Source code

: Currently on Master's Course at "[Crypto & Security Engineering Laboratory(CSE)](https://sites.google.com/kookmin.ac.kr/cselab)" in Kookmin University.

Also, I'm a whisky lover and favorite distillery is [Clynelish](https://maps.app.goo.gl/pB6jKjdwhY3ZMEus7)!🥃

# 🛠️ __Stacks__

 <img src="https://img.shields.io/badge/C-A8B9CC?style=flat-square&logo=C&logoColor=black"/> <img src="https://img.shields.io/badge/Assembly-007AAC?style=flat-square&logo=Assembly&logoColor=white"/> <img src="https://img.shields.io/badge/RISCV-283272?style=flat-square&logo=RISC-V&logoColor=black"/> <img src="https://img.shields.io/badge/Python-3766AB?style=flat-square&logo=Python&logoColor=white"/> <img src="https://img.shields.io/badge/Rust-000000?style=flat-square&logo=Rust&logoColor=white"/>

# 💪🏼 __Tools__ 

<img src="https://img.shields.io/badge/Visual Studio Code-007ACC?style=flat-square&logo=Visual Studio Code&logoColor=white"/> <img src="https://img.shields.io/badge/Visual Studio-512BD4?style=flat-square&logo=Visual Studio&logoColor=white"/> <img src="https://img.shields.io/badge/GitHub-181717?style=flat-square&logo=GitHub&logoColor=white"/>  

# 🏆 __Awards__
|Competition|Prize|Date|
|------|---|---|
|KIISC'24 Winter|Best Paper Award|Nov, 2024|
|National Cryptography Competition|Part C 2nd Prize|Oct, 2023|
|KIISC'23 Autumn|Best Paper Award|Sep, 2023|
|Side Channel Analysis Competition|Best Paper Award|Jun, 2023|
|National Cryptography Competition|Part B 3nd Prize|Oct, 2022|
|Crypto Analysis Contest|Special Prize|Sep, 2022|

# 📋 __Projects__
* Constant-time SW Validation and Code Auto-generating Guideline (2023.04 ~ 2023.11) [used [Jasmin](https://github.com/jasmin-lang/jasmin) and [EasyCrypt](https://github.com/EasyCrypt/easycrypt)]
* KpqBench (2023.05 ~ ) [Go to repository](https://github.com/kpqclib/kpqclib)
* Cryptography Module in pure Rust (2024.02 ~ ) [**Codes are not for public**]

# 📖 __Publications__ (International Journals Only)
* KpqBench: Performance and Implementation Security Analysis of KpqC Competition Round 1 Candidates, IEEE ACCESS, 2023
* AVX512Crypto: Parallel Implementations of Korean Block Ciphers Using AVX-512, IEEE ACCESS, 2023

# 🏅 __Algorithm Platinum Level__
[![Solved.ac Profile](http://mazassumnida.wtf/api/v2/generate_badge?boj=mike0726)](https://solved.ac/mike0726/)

▬▬▬▬▬▬▬▬▬▬

§ Work to be completed: Every line of the records above needs to be given again exactly.

§ Exercise result:
Source code

: Currently on Master's Course at "[Crypto & Security Engineering Laboratory(CSE)](https://sites.google.com/kookmin.ac.kr/cselab)" in Kookmin University.

Also, I'm a whisky lover and favorite distillery is [Clynelish](https://maps.app.goo.gl/pB6jKjdwhY3ZMEus7)!🥃

# 🛠️ __Stacks__

 <img src="https://img.shields.io/badge/C-A8B9CC?style=flat-square&logo=C&logoColor=black"/> <img src="https://img.shields.io/badge/Assembly-007AAC?style=flat-square&logo=Assembly&logoColor=white"/> <img src="https://img.shields.io/badge/RISCV-283272?style=flat-square&logo=RISC-V&logoColor=black"/> <img src="https://img.shields.io/badge/Python-3766AB?style=flat-square&logo=Python&logoColor=white"/> <img src="https://img.shields.io/badge/Rust-000000?style=flat-square&logo=Rust&logoColor=white"/>

# 💪🏼 __Tools__ 

<img src="https://img.shields.io/badge/Visual Studio Code-007ACC?style=flat-square&logo=Visual Studio Code&logoColor=white"/> <img src="https://img.shields.io/badge/Visual Studio-512BD4?style=flat-square&logo=Visual Studio&logoColor=white"/> <img src="https://img.shields.io/badge/GitHub-181717?style=flat-square&logo=GitHub&logoColor=white"/>  

# 🏆 __Awards__
|Competition|Prize|Date|
|------|---|---|
|KIISC'24 Winter|Best Paper Award|Nov, 2024|
|National Cryptography Competition|Part C 2nd Prize|Oct, 2023|
|KIISC'23 Autumn|Best Paper Award|Sep, 2023|
|Side Channel Analysis Competition|Best Paper Award|Jun, 2023|
|National Cryptography Competition|Part B 3nd Prize|Oct, 2022|
|Crypto Analysis Contest|Special Prize|Sep, 2022|

# 📋 __Projects__
* Constant-time SW Validation and Code Auto-generating Guideline (2023.04 ~ 2023.11) [used [Jasmin](https://github.com/jasmin-lang/jasmin) and [EasyCrypt](https://github.com/EasyCrypt/easycrypt)]
* KpqBench (2023.05 ~ ) [Go to repository](https://github.com/kpqclib/kpqclib)
* Cryptography Module in pure Rust (2024.02 ~ ) [**Codes are not for public**]

# 📖 __Publications__ (International Journals Only)
* KpqBench: Performance and Implementation Security Analysis of KpqC Competition Round 1 Candidates, IEEE ACCESS, 2023
* AVX512Crypto: Parallel Implementations of Korean Block Ciphers Using AVX-512, IEEE ACCESS, 2023

# 🏅 __Algorithm Platinum Level__
[![Solved.ac Profile](http://mazassumnida.wtf/api/v2/generate_badge?boj=mike0726)](https://solved.ac/mike0726/)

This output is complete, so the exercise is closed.